[Stored data]
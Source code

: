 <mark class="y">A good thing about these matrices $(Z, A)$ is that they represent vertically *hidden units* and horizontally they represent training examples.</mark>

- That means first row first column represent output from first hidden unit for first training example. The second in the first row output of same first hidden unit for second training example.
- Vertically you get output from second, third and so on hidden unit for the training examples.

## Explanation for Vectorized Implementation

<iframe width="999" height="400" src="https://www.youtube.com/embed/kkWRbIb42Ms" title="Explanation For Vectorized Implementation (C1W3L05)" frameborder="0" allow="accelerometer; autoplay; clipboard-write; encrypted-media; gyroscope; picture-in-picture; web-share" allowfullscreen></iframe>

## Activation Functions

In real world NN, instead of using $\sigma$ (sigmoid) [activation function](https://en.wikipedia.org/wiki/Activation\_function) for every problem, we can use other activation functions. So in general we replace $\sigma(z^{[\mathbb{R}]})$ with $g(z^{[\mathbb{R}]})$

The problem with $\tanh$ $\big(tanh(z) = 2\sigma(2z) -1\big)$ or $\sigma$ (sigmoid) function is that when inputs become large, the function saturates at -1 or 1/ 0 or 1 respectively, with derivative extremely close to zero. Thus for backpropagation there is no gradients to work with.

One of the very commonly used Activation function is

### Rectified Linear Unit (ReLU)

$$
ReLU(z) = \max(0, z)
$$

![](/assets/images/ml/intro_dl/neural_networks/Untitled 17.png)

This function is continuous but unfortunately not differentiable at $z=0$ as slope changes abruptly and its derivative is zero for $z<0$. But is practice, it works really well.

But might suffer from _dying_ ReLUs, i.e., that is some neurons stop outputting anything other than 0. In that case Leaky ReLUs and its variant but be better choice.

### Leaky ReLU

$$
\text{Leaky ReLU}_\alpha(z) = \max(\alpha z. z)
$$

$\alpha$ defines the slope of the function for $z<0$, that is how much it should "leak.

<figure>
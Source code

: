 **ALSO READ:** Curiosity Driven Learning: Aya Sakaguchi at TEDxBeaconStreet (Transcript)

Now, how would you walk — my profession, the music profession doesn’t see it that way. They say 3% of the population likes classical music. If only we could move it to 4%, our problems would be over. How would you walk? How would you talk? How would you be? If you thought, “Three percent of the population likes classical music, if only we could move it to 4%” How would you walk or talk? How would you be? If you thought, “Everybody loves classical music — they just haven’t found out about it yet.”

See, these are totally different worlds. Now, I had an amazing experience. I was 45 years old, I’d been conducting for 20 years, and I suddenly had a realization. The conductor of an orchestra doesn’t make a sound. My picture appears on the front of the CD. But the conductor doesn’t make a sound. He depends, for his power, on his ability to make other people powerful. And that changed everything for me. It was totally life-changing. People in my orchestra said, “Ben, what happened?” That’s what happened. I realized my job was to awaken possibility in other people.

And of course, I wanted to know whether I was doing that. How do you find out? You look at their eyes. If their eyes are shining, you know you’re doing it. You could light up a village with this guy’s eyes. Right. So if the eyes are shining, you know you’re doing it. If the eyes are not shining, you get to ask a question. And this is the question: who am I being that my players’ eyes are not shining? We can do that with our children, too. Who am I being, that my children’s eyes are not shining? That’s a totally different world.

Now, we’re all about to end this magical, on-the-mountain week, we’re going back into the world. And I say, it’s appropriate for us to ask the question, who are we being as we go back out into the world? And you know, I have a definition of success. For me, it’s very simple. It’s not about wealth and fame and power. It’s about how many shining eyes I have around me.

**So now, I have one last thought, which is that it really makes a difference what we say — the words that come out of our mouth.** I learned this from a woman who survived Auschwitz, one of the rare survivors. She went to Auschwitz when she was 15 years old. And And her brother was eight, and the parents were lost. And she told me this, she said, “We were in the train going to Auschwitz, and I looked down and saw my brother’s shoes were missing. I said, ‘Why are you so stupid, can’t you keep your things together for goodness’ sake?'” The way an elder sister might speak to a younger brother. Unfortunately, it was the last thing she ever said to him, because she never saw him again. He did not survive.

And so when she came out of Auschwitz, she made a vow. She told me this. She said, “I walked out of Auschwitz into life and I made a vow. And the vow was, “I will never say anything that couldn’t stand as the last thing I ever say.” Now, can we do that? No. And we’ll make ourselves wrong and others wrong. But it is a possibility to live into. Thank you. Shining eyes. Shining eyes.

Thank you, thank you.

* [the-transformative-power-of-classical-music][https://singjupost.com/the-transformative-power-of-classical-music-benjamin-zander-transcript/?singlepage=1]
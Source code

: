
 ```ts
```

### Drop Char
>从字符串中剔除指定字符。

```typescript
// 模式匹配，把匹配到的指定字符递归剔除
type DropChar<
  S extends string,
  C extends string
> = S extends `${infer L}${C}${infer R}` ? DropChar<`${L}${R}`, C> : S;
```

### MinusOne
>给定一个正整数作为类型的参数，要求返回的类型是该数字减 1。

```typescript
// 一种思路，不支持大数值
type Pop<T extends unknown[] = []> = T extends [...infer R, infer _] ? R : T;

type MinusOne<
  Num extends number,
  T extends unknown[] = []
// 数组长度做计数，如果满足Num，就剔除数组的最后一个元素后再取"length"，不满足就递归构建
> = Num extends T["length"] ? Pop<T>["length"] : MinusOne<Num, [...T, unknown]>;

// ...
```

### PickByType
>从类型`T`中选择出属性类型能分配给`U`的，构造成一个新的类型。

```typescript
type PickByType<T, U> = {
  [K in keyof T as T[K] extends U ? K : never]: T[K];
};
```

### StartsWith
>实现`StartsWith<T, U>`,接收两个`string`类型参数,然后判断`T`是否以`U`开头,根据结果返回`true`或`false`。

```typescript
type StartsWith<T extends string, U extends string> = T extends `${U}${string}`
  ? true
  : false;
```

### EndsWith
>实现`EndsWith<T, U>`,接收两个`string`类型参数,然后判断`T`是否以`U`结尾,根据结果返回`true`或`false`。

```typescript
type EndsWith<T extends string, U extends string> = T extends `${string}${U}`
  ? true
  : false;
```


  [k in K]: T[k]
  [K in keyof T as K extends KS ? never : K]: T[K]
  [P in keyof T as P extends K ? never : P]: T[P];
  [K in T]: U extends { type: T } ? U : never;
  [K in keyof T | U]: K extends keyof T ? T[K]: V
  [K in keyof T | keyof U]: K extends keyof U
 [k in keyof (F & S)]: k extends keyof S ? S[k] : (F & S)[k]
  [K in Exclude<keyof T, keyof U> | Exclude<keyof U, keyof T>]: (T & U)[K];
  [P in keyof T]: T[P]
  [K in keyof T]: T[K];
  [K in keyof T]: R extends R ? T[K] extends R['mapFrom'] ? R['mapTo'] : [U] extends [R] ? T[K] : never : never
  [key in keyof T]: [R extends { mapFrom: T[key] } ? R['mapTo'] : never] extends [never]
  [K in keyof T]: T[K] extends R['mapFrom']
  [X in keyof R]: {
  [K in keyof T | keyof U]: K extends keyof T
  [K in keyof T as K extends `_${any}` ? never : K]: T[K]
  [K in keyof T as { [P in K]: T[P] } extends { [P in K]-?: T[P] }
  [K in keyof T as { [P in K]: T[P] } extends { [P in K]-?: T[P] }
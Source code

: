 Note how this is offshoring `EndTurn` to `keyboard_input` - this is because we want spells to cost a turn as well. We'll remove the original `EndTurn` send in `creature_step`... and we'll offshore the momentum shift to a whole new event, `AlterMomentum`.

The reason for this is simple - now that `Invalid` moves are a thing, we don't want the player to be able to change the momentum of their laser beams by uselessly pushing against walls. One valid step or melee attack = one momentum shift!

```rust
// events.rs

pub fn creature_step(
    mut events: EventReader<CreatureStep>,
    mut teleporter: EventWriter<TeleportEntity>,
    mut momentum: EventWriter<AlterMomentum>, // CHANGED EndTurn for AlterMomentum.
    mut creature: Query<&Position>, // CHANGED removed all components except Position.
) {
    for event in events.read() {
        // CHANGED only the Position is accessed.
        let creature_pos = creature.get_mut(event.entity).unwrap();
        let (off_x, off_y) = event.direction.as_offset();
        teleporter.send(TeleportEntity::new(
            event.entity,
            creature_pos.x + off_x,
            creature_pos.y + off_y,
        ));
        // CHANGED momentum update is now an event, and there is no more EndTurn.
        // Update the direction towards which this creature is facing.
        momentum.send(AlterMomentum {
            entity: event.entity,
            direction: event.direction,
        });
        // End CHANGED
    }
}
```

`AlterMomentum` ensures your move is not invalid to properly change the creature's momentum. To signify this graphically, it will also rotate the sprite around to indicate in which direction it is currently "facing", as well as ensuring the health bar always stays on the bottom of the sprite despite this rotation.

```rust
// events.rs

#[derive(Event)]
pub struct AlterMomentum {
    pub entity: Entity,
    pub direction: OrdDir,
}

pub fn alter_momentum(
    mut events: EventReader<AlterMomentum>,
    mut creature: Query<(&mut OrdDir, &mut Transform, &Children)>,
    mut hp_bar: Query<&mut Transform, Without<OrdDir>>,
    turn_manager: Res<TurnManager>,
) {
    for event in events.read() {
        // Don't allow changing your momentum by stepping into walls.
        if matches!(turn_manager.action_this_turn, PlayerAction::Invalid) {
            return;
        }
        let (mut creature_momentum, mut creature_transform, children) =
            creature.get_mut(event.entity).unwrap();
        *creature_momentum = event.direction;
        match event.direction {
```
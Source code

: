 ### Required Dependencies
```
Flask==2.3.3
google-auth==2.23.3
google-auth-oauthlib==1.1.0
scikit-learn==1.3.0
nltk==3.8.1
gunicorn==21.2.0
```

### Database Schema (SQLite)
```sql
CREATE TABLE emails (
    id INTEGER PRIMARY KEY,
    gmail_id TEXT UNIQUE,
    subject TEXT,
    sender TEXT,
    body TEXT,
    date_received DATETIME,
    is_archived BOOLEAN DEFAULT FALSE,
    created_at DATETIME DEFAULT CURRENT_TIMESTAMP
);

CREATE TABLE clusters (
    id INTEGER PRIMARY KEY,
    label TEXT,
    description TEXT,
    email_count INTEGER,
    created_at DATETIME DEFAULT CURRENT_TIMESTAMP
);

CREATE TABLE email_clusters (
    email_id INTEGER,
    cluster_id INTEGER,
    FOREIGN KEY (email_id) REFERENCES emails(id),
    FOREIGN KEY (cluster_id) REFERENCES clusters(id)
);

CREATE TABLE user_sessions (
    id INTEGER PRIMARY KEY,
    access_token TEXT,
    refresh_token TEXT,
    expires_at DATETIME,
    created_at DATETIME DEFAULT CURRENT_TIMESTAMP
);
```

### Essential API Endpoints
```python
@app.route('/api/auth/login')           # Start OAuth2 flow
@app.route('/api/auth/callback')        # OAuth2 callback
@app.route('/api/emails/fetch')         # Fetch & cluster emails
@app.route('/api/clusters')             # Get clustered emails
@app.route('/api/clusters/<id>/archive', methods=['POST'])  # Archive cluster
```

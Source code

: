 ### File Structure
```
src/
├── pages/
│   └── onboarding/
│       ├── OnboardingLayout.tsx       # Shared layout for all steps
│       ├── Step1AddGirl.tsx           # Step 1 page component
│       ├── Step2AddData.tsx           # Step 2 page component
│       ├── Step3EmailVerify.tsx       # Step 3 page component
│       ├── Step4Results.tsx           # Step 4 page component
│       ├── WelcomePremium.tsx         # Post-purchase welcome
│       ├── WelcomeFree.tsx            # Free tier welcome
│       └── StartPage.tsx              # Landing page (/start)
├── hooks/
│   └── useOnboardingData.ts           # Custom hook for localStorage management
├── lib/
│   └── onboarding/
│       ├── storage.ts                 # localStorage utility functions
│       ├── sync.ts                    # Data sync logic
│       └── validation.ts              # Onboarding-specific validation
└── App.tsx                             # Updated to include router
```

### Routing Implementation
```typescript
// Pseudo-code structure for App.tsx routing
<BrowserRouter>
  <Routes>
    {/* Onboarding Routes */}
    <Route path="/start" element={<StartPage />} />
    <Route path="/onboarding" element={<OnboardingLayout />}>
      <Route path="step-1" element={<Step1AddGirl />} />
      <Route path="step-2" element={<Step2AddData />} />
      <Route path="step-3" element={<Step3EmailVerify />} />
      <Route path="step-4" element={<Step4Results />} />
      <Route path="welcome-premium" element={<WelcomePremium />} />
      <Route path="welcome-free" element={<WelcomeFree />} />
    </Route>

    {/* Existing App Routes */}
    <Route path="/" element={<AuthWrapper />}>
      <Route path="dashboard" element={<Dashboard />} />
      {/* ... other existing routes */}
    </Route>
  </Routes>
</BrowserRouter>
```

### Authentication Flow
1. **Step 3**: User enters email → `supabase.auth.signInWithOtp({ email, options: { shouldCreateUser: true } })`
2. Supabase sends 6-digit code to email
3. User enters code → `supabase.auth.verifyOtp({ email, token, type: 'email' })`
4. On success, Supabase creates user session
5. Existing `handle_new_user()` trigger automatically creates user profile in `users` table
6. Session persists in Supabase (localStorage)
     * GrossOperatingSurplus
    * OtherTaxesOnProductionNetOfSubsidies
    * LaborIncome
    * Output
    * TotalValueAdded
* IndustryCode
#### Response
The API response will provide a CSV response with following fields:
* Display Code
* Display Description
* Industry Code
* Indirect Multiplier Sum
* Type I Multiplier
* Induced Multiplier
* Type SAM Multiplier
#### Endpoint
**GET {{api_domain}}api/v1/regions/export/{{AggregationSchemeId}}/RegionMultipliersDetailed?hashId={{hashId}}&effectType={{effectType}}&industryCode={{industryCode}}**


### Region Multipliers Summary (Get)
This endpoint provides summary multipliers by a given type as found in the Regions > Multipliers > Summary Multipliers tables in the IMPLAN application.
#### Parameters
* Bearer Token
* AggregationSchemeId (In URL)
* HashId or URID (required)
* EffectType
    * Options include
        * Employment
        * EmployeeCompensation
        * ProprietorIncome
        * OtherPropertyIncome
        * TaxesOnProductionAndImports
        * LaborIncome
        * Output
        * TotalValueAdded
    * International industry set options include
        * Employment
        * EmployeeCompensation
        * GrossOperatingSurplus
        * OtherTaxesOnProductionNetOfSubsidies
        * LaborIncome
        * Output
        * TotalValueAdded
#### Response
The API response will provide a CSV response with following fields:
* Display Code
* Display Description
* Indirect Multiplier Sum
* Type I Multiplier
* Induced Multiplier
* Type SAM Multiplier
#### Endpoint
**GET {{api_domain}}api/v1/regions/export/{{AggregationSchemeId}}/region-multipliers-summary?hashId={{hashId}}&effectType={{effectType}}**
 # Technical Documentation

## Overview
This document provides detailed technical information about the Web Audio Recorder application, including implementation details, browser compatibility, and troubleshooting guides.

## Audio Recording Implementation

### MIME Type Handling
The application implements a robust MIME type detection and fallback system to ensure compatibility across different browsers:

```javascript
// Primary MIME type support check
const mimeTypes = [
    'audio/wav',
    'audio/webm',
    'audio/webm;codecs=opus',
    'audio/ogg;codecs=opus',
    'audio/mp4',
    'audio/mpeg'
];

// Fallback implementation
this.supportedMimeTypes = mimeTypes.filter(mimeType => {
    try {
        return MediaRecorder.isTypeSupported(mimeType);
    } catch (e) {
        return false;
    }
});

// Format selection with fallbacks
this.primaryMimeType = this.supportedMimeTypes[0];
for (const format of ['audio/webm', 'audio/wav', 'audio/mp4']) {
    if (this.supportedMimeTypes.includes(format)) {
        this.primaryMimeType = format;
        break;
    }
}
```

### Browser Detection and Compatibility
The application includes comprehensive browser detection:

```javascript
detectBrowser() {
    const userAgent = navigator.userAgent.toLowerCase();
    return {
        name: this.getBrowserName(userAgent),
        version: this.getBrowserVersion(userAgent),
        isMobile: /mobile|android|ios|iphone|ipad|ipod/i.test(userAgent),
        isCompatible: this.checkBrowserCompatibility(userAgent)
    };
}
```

YOUR GOAL> Read the entries and select each line where the word "localStorage" is found.

EXPECTED ANSWER>
│   └── useOnboardingData.ts           # Custom hook for localStorage management
│       ├── storage.ts                 # localStorage utility functions
6. Session persists in Supabase (localStorage)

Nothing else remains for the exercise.